Tuesday, June 28, 2011

Don't Write any More Poetry

A Famous Poet
The problem with poetry is that as a commodity, it's something plenty of people want to produce but very few people want to purchase.  There's already a huge supply of poetry out there, in chapbooks, bound leather volumes, and wrinkled, dog-eared spiral notebooks underneath teenage girls' mattresses.  Trillions of pages of it, and so few fanatical readers.

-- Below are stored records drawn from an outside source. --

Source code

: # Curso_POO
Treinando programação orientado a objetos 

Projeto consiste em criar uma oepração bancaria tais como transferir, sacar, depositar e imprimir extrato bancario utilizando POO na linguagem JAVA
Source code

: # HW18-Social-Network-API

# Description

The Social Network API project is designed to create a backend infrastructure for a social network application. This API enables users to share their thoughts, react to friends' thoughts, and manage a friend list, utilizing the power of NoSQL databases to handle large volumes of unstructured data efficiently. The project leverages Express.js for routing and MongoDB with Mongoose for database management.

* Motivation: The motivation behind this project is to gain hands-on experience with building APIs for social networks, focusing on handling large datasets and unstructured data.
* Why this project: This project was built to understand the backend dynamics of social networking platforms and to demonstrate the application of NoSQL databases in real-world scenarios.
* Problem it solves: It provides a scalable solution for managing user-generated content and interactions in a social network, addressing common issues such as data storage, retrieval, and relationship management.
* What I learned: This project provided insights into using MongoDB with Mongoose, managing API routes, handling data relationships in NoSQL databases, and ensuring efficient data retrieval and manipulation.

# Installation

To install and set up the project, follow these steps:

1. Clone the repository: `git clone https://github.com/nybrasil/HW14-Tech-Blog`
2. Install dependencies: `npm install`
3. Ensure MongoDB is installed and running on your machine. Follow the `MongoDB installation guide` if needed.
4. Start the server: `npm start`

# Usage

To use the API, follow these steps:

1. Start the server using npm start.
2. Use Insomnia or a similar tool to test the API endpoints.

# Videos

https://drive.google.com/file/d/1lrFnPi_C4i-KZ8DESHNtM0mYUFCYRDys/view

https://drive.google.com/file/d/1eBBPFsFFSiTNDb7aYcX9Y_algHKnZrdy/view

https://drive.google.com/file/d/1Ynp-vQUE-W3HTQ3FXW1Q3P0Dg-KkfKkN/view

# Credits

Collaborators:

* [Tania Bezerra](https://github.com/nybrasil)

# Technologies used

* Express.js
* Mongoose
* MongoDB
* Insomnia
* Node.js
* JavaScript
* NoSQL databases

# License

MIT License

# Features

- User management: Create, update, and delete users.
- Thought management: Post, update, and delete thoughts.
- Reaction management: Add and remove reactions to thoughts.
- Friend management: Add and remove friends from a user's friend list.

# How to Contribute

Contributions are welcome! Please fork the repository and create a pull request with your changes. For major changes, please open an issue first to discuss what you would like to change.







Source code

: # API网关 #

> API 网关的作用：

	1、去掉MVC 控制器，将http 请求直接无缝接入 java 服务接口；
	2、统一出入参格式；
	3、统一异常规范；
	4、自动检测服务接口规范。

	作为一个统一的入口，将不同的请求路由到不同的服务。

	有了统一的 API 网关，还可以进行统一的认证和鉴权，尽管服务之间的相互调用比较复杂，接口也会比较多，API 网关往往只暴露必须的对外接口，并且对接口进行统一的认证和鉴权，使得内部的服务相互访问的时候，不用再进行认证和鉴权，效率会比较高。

The question you have to ask yourself as an amateur poet is "Have I read all the poetry that's out there yet, and if not, why am I adding to that great towering heap of Unread?"  Now, if you write poems just as therapy to give release to your deepest feelings, by all means do what you do.  No one wants you to commit suicide or reveal your secret crush, so if it helps you to express it and put it under your pillow, no one's judging.  But if you write in order to be read, that is, if you intend to communicate something to someone else, you should probably take stock of what's already been said, and how, before you try to find your voice.

A Famous Poet
I know, I know, that'll take like forever, even just to read the good stuff.  First, you have to memorize all of Shakespeare's sonnets, then dig into Wordsworth and Byron and Shelley and ee cummings and Maya Angelou and Baudelaire and Sylvia Plath and Emily Dickinson, and you're just getting started on the rock stars.  Then there are thousands of amazing writers who are less anthologized, and you'll need to at least skim over the life's work of each of them, then go back and do some serious research on the ones which were your favorites.  Then you have to subscribe to some contemporary poetry journals and figure out what all the modern voices are saying, and check out the internet, where there are thriving poetry communities, and then decide whether hip-hop counts or if adding electronic beats to your poetry is cheating.  In the meantime, the muse on your back will have to hold the reins because you don't want to start writing and come off as derivative, a constant danger when you're immersing yourself in other people's work.  Finally, after a few decades of research and contemplation, you may be ready to put your first word to the page, if you can still lie to yourself that there's something to be said that hasn't been said, and that you are the talented bastard to say it.

A Famous Poet
In fairness, the same thing applies to novels... how many novels come out annually?  Reviewers can't even review all the books they're sent in a year, much less read all the older ones they wish they had time for, and they're paid to read them.  Maybe we as consumers should tell companies that they should stop publishing new books, and stop making new movies and TV shows, and stop issuing CDs of new music, so we can catch up on what's already been done.  Have you tackled The Iliad lately?  It's held up pretty well.  Let's all commit it to memory, and recite it around campfires, and forget all this newness.  There is already more media in existence than all of us together could read, watch or listen to in all of our combined lifetimes, so we can stop pretending to be cool and modern and on top of things.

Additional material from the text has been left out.